Perfect, Chaz thought. "Look, Joey was happy last night," he said, not quite as insistently. "Why else would she dash out at three-thirty in the morning to go dancing on the deck?"
"In the moonlight."
"Correct."
"The captain said he ran into some rain."
"Yes, but that was earlier," Chaz said. "About eleven or so. By the time Joey went out, it was beautiful."
Before the Sun Duchess had departed Key West, Chaz had checked the weather radar on TV at a famous bar called Sloppy Joe's. He had known that the skies would be clear by 3:30 a.m., the fabricated time of his wife's disappearance.
"The moon was full last night," Chaz added, to give the false impression that he'd seen it himself.
"I believe that's right," the detective said.
He stood there as if he were expecting Chaz to say more.
So Chaz did. "I just remembered something else. There was a raccoon, a rabid raccoon, running loose on the ship."
"Yes."
"I'm serious. Ask the captain. We were held up for hours leaving Lauderdale last Sunday while they looked for it."
"Go on."
"Well, don't you see? What if Joey got attacked when she went out on the deck? What if that deranged little monster went chasing after her and she accidentally fell overboard or something?"
The detective said, "That's quite a theory."
"You ever seen an animal with rabies? They get totally whacked."
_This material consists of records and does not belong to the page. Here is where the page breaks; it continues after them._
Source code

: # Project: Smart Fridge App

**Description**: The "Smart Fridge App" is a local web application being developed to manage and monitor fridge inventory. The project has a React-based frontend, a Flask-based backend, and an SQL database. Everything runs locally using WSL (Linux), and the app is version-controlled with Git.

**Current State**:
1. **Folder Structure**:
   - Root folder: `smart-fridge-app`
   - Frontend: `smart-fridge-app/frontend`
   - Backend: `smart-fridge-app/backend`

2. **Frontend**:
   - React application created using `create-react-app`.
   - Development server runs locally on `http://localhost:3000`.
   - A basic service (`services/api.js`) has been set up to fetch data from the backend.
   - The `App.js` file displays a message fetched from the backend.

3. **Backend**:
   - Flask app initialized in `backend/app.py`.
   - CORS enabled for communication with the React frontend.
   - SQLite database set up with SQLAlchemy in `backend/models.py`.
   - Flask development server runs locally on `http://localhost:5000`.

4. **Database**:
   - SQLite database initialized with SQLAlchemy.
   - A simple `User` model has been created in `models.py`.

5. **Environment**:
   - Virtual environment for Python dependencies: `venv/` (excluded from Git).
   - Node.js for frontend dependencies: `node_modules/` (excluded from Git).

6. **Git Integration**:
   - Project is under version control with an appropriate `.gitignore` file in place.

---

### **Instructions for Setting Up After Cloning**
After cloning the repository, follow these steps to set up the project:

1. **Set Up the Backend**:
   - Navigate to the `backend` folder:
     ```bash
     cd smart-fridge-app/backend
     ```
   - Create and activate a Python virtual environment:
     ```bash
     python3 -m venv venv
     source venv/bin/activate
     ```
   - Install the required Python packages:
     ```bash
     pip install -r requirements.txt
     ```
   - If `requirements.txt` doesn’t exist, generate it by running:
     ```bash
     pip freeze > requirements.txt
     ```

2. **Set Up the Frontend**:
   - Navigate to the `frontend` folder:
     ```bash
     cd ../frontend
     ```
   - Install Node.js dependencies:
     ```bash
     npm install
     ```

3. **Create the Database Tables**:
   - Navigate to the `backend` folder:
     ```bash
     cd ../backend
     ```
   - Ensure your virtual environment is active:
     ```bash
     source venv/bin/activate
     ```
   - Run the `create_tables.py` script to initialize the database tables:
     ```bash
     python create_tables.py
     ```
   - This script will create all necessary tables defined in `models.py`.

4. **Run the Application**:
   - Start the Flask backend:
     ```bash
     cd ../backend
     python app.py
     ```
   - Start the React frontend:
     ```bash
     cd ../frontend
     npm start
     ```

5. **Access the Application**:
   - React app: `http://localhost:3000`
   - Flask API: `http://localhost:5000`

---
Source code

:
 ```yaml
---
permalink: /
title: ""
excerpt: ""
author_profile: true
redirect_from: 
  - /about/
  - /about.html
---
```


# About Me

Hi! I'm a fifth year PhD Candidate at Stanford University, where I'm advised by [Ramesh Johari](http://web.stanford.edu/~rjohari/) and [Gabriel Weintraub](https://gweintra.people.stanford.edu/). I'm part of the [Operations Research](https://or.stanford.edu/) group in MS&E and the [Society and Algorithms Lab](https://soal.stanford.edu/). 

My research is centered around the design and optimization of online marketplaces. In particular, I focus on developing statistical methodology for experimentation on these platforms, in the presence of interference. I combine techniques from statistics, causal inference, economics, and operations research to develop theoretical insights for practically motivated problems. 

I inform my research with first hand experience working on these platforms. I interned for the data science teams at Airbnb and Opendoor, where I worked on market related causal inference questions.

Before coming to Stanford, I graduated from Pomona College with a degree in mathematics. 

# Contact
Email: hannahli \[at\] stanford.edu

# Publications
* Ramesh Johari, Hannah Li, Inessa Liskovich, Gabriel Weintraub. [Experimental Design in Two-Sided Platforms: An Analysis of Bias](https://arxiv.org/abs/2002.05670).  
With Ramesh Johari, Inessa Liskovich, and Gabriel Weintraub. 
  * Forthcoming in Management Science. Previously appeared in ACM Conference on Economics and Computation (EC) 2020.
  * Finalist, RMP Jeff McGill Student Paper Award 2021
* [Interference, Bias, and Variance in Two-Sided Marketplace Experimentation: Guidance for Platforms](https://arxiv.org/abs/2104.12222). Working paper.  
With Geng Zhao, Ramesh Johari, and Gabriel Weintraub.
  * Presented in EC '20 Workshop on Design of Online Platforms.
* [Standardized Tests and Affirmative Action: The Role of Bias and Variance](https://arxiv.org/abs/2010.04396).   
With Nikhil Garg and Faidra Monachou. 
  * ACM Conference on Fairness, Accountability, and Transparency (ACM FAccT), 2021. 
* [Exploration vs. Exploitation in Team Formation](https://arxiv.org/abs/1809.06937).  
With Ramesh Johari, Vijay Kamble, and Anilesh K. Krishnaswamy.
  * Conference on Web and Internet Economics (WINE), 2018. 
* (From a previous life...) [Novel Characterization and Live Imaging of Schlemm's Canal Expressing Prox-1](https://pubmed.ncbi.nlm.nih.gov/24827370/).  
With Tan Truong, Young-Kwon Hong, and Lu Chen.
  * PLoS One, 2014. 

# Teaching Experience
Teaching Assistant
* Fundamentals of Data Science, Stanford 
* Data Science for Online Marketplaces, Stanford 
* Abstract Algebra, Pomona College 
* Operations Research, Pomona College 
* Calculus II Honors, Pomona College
"I already know about the raccoon," said the detective. "They trapped it in the crew's laundry and removed it from the ship at San Juan, according to the captain's log."
"Oh," Chaz said. "Well, it's good you checked that out."
"We try to be thorough." This was spoken in a barbed tone that Chaz felt was inappropriate for use on a distraught husband. He was glad when the detective finally departed, and further relieved to learn that he was free to start packing. The stateroom had to be vacated soon, as the Sun Duchess was being prepared for its next cruise.